### Task objective
An exact transcription of all the entries is needed; pictures stay out.

### Supplied data
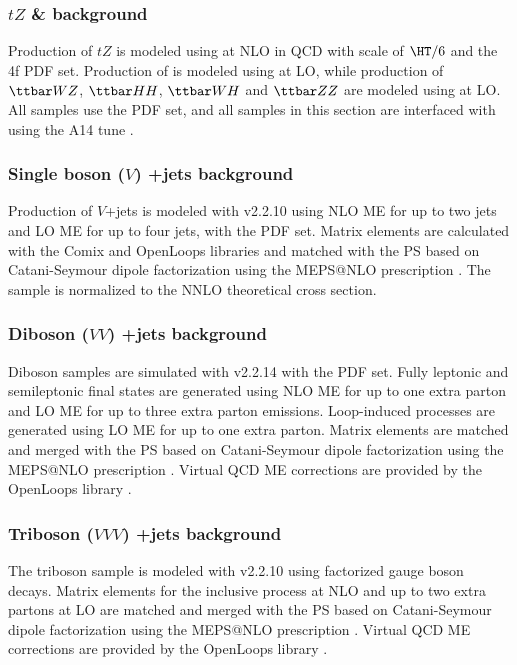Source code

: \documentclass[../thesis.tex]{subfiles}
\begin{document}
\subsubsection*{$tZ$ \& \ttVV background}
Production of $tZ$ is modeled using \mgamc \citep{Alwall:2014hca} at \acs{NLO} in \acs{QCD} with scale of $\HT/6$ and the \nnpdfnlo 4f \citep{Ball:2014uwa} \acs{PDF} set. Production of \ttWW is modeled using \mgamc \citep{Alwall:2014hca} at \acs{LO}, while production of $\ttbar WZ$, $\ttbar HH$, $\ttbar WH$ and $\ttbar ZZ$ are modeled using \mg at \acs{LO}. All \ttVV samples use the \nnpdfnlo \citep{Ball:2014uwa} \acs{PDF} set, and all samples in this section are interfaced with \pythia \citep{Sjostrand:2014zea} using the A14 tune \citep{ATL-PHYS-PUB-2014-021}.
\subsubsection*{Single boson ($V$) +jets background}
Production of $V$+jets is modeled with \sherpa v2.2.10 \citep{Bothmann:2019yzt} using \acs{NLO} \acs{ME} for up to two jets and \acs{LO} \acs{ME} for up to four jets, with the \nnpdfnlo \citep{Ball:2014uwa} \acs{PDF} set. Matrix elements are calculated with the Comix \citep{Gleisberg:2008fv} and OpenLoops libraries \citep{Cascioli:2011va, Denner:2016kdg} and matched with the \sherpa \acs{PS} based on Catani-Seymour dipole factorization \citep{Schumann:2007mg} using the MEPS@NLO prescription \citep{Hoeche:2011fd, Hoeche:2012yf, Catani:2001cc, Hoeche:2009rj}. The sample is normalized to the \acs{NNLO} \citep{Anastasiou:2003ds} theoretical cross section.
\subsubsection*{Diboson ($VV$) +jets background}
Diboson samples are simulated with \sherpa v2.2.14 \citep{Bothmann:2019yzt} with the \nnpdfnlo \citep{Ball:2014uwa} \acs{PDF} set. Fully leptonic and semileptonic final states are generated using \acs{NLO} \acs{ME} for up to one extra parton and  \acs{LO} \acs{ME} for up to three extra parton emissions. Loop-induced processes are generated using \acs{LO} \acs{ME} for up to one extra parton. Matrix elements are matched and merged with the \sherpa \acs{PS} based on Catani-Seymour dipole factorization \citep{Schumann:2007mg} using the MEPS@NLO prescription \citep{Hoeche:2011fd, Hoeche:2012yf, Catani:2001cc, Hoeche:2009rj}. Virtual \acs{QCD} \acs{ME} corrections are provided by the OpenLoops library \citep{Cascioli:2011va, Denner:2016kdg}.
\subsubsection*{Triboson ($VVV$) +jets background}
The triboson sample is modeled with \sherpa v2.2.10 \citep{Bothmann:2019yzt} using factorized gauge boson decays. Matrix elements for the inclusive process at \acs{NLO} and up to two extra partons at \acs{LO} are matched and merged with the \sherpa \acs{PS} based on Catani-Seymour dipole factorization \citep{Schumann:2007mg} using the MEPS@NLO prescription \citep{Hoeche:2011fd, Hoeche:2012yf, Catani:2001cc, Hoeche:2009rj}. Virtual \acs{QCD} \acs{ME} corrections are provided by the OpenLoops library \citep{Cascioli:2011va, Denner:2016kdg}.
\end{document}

### Solution for this task
Source code

: \documentclass[../thesis.tex]{subfiles}
\begin{document}
\subsubsection*{$tZ$ \& \ttVV background}
Production of $tZ$ is modeled using \mgamc \citep{Alwall:2014hca} at \acs{NLO} in \acs{QCD} with scale of $\HT/6$ and the \nnpdfnlo 4f \citep{Ball:2014uwa} \acs{PDF} set. Production of \ttWW is modeled using \mgamc \citep{Alwall:2014hca} at \acs{LO}, while production of $\ttbar WZ$, $\ttbar HH$, $\ttbar WH$ and $\ttbar ZZ$ are modeled using \mg at \acs{LO}. All \ttVV samples use the \nnpdfnlo \citep{Ball:2014uwa} \acs{PDF} set, and all samples in this section are interfaced with \pythia \citep{Sjostrand:2014zea} using the A14 tune \citep{ATL-PHYS-PUB-2014-021}.
\subsubsection*{Single boson ($V$) +jets background}
Production of $V$+jets is modeled with \sherpa v2.2.10 \citep{Bothmann:2019yzt} using \acs{NLO} \acs{ME} for up to two jets and \acs{LO} \acs{ME} for up to four jets, with the \nnpdfnlo \citep{Ball:2014uwa} \acs{PDF} set. Matrix elements are calculated with the Comix \citep{Gleisberg:2008fv} and OpenLoops libraries \citep{Cascioli:2011va, Denner:2016kdg} and matched with the \sherpa \acs{PS} based on Catani-Seymour dipole factorization \citep{Schumann:2007mg} using the MEPS@NLO prescription \citep{Hoeche:2011fd, Hoeche:2012yf, Catani:2001cc, Hoeche:2009rj}. The sample is normalized to the \acs{NNLO} \citep{Anastasiou:2003ds} theoretical cross section.
\subsubsection*{Diboson ($VV$) +jets background}
Diboson samples are simulated with \sherpa v2.2.14 \citep{Bothmann:2019yzt} with the \nnpdfnlo \citep{Ball:2014uwa} \acs{PDF} set. Fully leptonic and semileptonic final states are generated using \acs{NLO} \acs{ME} for up to one extra parton and  \acs{LO} \acs{ME} for up to three extra parton emissions. Loop-induced processes are generated using \acs{LO} \acs{ME} for up to one extra parton. Matrix elements are matched and merged with the \sherpa \acs{PS} based on Catani-Seymour dipole factorization \citep{Schumann:2007mg} using the MEPS@NLO prescription \citep{Hoeche:2011fd, Hoeche:2012yf, Catani:2001cc, Hoeche:2009rj}. Virtual \acs{QCD} \acs{ME} corrections are provided by the OpenLoops library \citep{Cascioli:2011va, Denner:2016kdg}.
\subsubsection*{Triboson ($VVV$) +jets background}
The triboson sample is modeled with \sherpa v2.2.10 \citep{Bothmann:2019yzt} using factorized gauge boson decays. Matrix elements for the inclusive process at \acs{NLO} and up to two extra partons at \acs{LO} are matched and merged with the \sherpa \acs{PS} based on Catani-Seymour dipole factorization \citep{Schumann:2007mg} using the MEPS@NLO prescription \citep{Hoeche:2011fd, Hoeche:2012yf, Catani:2001cc, Hoeche:2009rj}. Virtual \acs{QCD} \acs{ME} corrections are provided by the OpenLoops library \citep{Cascioli:2011va, Denner:2016kdg}.
\end{document}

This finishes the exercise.